Reducing cancellations is not simple, and there is no universal rule, as it largely depends on the type of property and the nature of the business. However, one principle remains universal: focusing on value and building a direct relationship with the guest from the moment of booking, supported by immediate follow-up to personalize the future stay experience and make the guest feel cared for from the very beginning.

Another approach is to differentiate the added value of direct bookings by including extra services where possible (e.g., spa access, parking, or a welcome gift) that are not available through intermediaries. This not only discourages bookings via third parties but also enhances the perceived value, making price comparison and “shopping around” less relevant in the decision-making process. In some cases, it may also be beneficial to differentiate the cancellation policy, offering more favorable terms on the direct channel, or tailoring it according to room types or specific seasonal periods.

Hotels can reduce cancellation rates by fixing the problems they actually control, not by hoping guest behavior changes.

The Cloudbeds 2026 State of Independent Hotels Report makes one fact unavoidable: OTA bookings cancel at twice the rate of direct bookings, 21.8% versus 10.6%. That is not a marginal difference. It is a structural flaw in how most hotels distribute and manage demand. Over-reliance on OTAs does not just increase distribution costs, it injects volatility directly into occupancy, ADR, and RevPAR.

The most immediate lever is real-time rate parity. Cancellation is a rational response when guests discover a lower price after booking. Manual audits are obsolete. Without automated parity monitoring, hotels are effectively subsidizing their own cancellations.

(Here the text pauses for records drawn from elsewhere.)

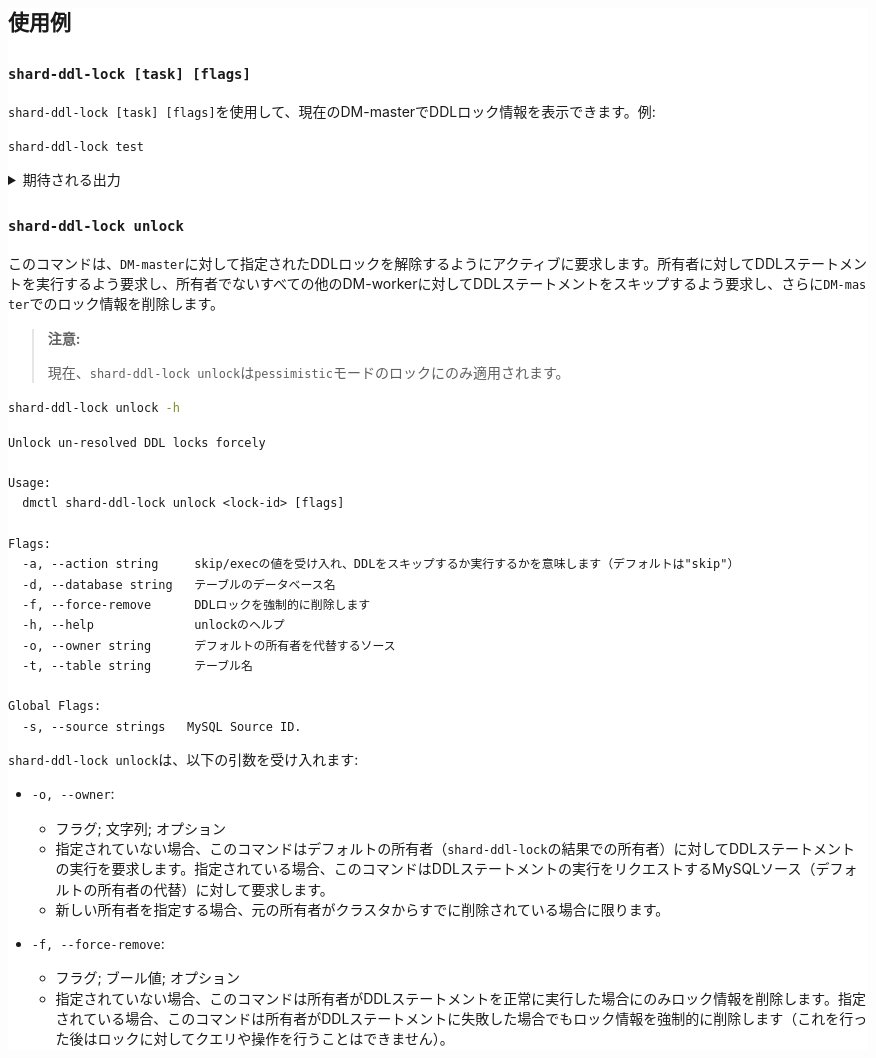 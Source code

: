 ## 使用例

### `shard-ddl-lock [task] [flags]`

`shard-ddl-lock [task] [flags]`を使用して、現在のDM-masterでDDLロック情報を表示できます。例:

```bash
shard-ddl-lock test
```

<details><summary>期待される出力</summary></details>

### `shard-ddl-lock unlock`

このコマンドは、`DM-master`に対して指定されたDDLロックを解除するようにアクティブに要求します。所有者に対してDDLステートメントを実行するよう要求し、所有者でないすべての他のDM-workerに対してDDLステートメントをスキップするよう要求し、さらに`DM-master`でのロック情報を削除します。

> **注意:**
>
> 現在、`shard-ddl-lock unlock`は`pessimistic`モードのロックにのみ適用されます。

```bash
shard-ddl-lock unlock -h
```

```
Unlock un-resolved DDL locks forcely

Usage:
  dmctl shard-ddl-lock unlock <lock-id> [flags]

Flags:
  -a, --action string     skip/execの値を受け入れ、DDLをスキップするか実行するかを意味します（デフォルトは"skip"）
  -d, --database string   テーブルのデータベース名
  -f, --force-remove      DDLロックを強制的に削除します
  -h, --help              unlockのヘルプ
  -o, --owner string      デフォルトの所有者を代替するソース
  -t, --table string      テーブル名

Global Flags:
  -s, --source strings   MySQL Source ID.
```

`shard-ddl-lock unlock`は、以下の引数を受け入れます:

+ `-o, --owner`:

    - フラグ; 文字列; オプション
    - 指定されていない場合、このコマンドはデフォルトの所有者（`shard-ddl-lock`の結果での所有者）に対してDDLステートメントの実行を要求します。指定されている場合、このコマンドはDDLステートメントの実行をリクエストするMySQLソース（デフォルトの所有者の代替）に対して要求します。
    - 新しい所有者を指定する場合、元の所有者がクラスタからすでに削除されている場合に限ります。

+ `-f, --force-remove`:

    - フラグ; ブール値; オプション
    - 指定されていない場合、このコマンドは所有者がDDLステートメントを正常に実行した場合にのみロック情報を削除します。指定されている場合、このコマンドは所有者がDDLステートメントに失敗した場合でもロック情報を強制的に削除します（これを行った後はロックに対してクエリや操作を行うことはできません）。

Pre-arrival engagement is the second blind spot. The booking-to-arrival window is where cancellation decisions happen. Personalized communications, upsells, and experience-driven touchpoints create emotional commitment that price alone cannot undo.

Finally, cancellation policy design must be treated as revenue strategy, not guest relations. Segmented policies, properly priced flexibility, and loyalty incentives separate committed demand from speculative bookings.

The hotels winning in today’s volatile market are not chasing occupancy. They are actively managing cancellation risk as a core commercial KPI.